We are now ready to create a point map of the various government school subtypes.
To do this open the Point Map tool (Interactive Maps & Charts → Mapping Points → Point Map). Enter your parameters as shown in the image below.
- Select a dataset: Here you can choose which of the datasets you would like to display as a map. Select SA DE – Schools – Enrolments (points) Term 3 2017.
- Select an attribute: This is the field that you want to map. If you want your map to make sense, and actually display the variable you are interested in, it is important to make sure you have selected the right attribute to map together with right classifier. Select Subtype name.
- Select a classifier: Here we define how we break up our range of values in the attribute. For an attribute that is numerical in format (either an integer or a decimal), the default setting for this field is Jenks (Natural Breaks), which breaks your data up into intuitive groups based on the shape of the distribution of values. You can select Quantiles or Equal Intervals. If your attribute is categorical – that is, if it is a description or a word (such as a land-use zone, or a name, or any kind of “string”) then the parameter will automatically set to Pre-classified. Select Pre-classified.
- Number of Classes: This slider allows you to define the number of breaks in your data (minimum of 3, maximum of 12). The number that you choose should depend on the distribution of your values, the number of data points (areas) and the information that you are trying to portray with your data. Select 7.
- Select a palette type: Here you can choose the type of colour scheme for your data – Sequential, which shifts from a shade of one colour to another; Qualitative, where the colours are unique along the palette (used for Pre-classified); and Diverging, where colours shift to two colours from a central point along a natural spectrum. Select Qualitative.
- Palette: This allows you to choose the actual colours of your palette (you can switch the ends of the palette around by clicking the Reverse Palette box at the bottom of the box. AURIN uses colours generated by Colour Brewer. Select Set1.
- Default Opacity: This slider allows you to define how opaque your map is over the base map. 0.00 indicates completely transparent, 1.00 indicates completely opaque. Select 0.50.
- Stroke/Line Opacity: This slider allows you to define how opaque your polygon borders will be, with the same values as the Default and Hover Opacity. Select 0.85.
- Reverse palette: This reverses the order of the colour in its palette which may be useful if you want its colours on opposing ends. Untick this box.
- Hide Null Values: This will not give a class to any null values if they exist in your dataset. Untick this box.
- Save Visualisation as: It’s a good idea to change the name of this from the default value to something that reflects the data, particularly if you plan on having multiple choropleth maps from different datasets. The name that you choose here will also be displayed in the legend automatically generated for your map. Type Government School Subtypes.
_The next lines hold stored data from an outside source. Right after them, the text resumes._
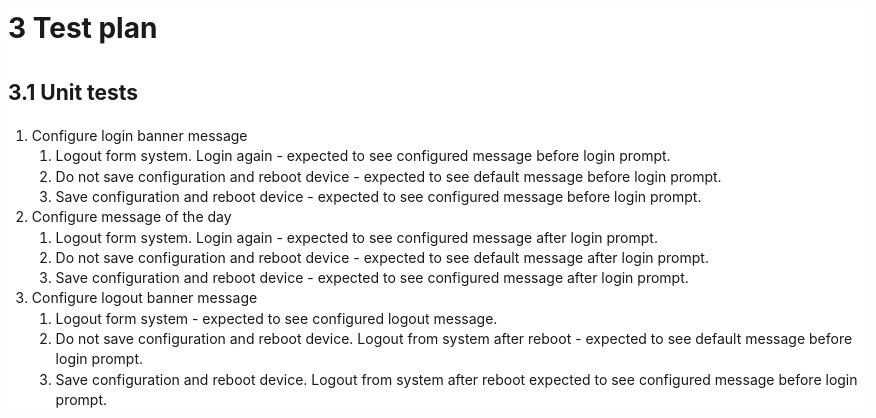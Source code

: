 # 3 Test plan

## 3.1 Unit tests

1. Configure login banner message
    1. Logout form system. Login again - expected to see configured message
    before login prompt.
    2. Do not save configuration and reboot device -  expected to see default message before login prompt.
    3. Save configuration and reboot device -  expected to see configured message before login prompt.
2. Configure message of the day
    1. Logout form system. Login again - expected to see configured message
    after login prompt.
    2. Do not save configuration and reboot device -  expected to see default message after login prompt.
    3. Save configuration and reboot device -  expected to see configured message after login prompt.
3. Configure logout banner message
    1. Logout form system - expected to see configured logout message.
    2. Do not save configuration and reboot device. Logout from system after reboot - expected to see default message before login prompt.
    3. Save configuration and reboot device. Logout from system after reboot expected to see configured message before login prompt.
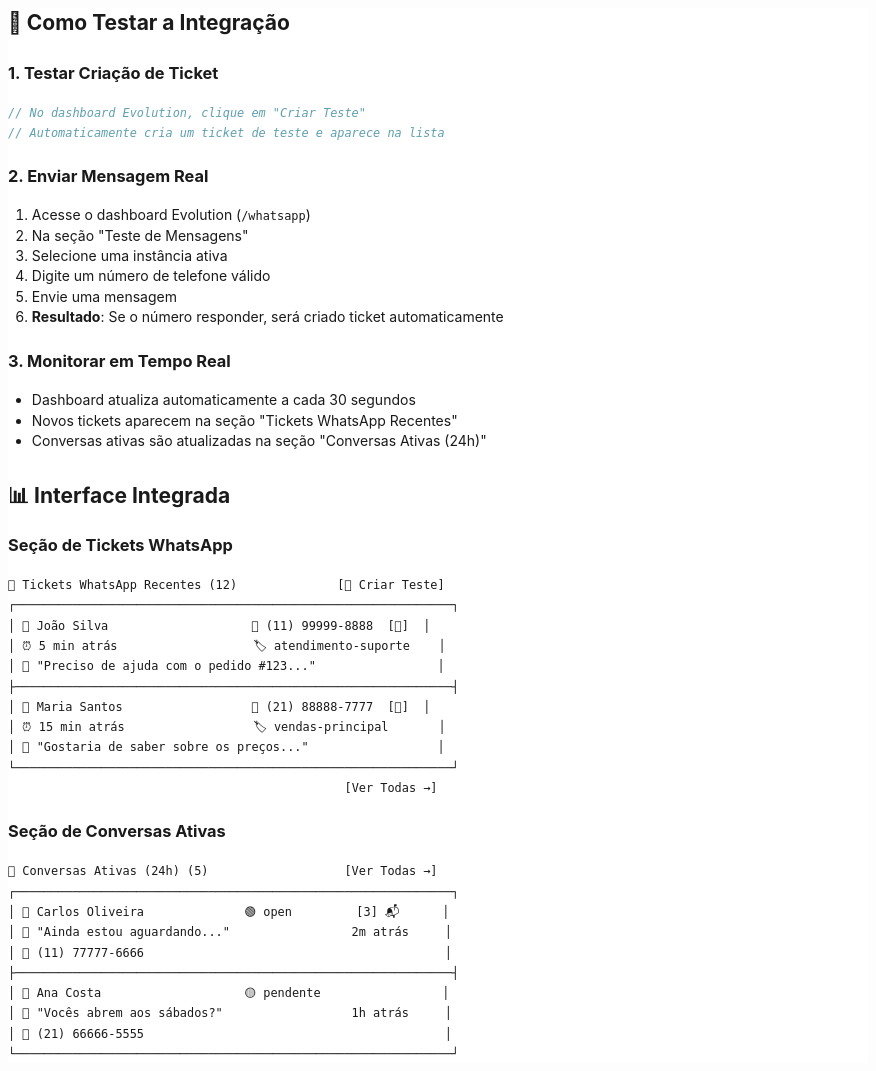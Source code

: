 ## 🧪 **Como Testar a Integração**

### 1. **Testar Criação de Ticket**
```typescript
// No dashboard Evolution, clique em "Criar Teste"
// Automaticamente cria um ticket de teste e aparece na lista
```

### 2. **Enviar Mensagem Real**
1. Acesse o dashboard Evolution (`/whatsapp`)
2. Na seção "Teste de Mensagens"
3. Selecione uma instância ativa
4. Digite um número de telefone válido
5. Envie uma mensagem
6. **Resultado**: Se o número responder, será criado ticket automaticamente

### 3. **Monitorar em Tempo Real**
- Dashboard atualiza automaticamente a cada 30 segundos
- Novos tickets aparecem na seção "Tickets WhatsApp Recentes"
- Conversas ativas são atualizadas na seção "Conversas Ativas (24h)"

## 📊 **Interface Integrada**

### **Seção de Tickets WhatsApp**
```
🎫 Tickets WhatsApp Recentes (12)              [📝 Criar Teste]
┌─────────────────────────────────────────────────────────────┐
│ 👤 João Silva                    📱 (11) 99999-8888  [🔗]  │
│ ⏰ 5 min atrás                   🏷️ atendimento-suporte    │
│ 💬 "Preciso de ajuda com o pedido #123..."                 │
├─────────────────────────────────────────────────────────────┤
│ 👤 Maria Santos                  📱 (21) 88888-7777  [🔗]  │
│ ⏰ 15 min atrás                  🏷️ vendas-principal       │
│ 💬 "Gostaria de saber sobre os preços..."                  │
└─────────────────────────────────────────────────────────────┘
                                               [Ver Todas →]
```

### **Seção de Conversas Ativas**
```
💭 Conversas Ativas (24h) (5)                   [Ver Todas →]
┌─────────────────────────────────────────────────────────────┐
│ 👤 Carlos Oliveira              🟢 open         [3] 📬      │
│ 💬 "Ainda estou aguardando..."                 2m atrás     │
│ 📱 (11) 77777-6666                                          │
├─────────────────────────────────────────────────────────────┤
│ 👤 Ana Costa                    🟡 pendente                 │
│ 💬 "Vocês abrem aos sábados?"                  1h atrás     │
│ 📱 (21) 66666-5555                                          │
└─────────────────────────────────────────────────────────────┘
```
Once you have selected your parameters click Add.
Once you click Add on the input box, a point map will appear automatically in your viewer (shown below). You will also see an entry appear in your Visualise panel, with a small graph icon next to it.
If you hover over any of the dots, it will be highlighted with a red circle, with the values of the variables coming up. Hovering over any of the points on the graph will show its corresponding area on the map, and vice versa, as shown in the image below.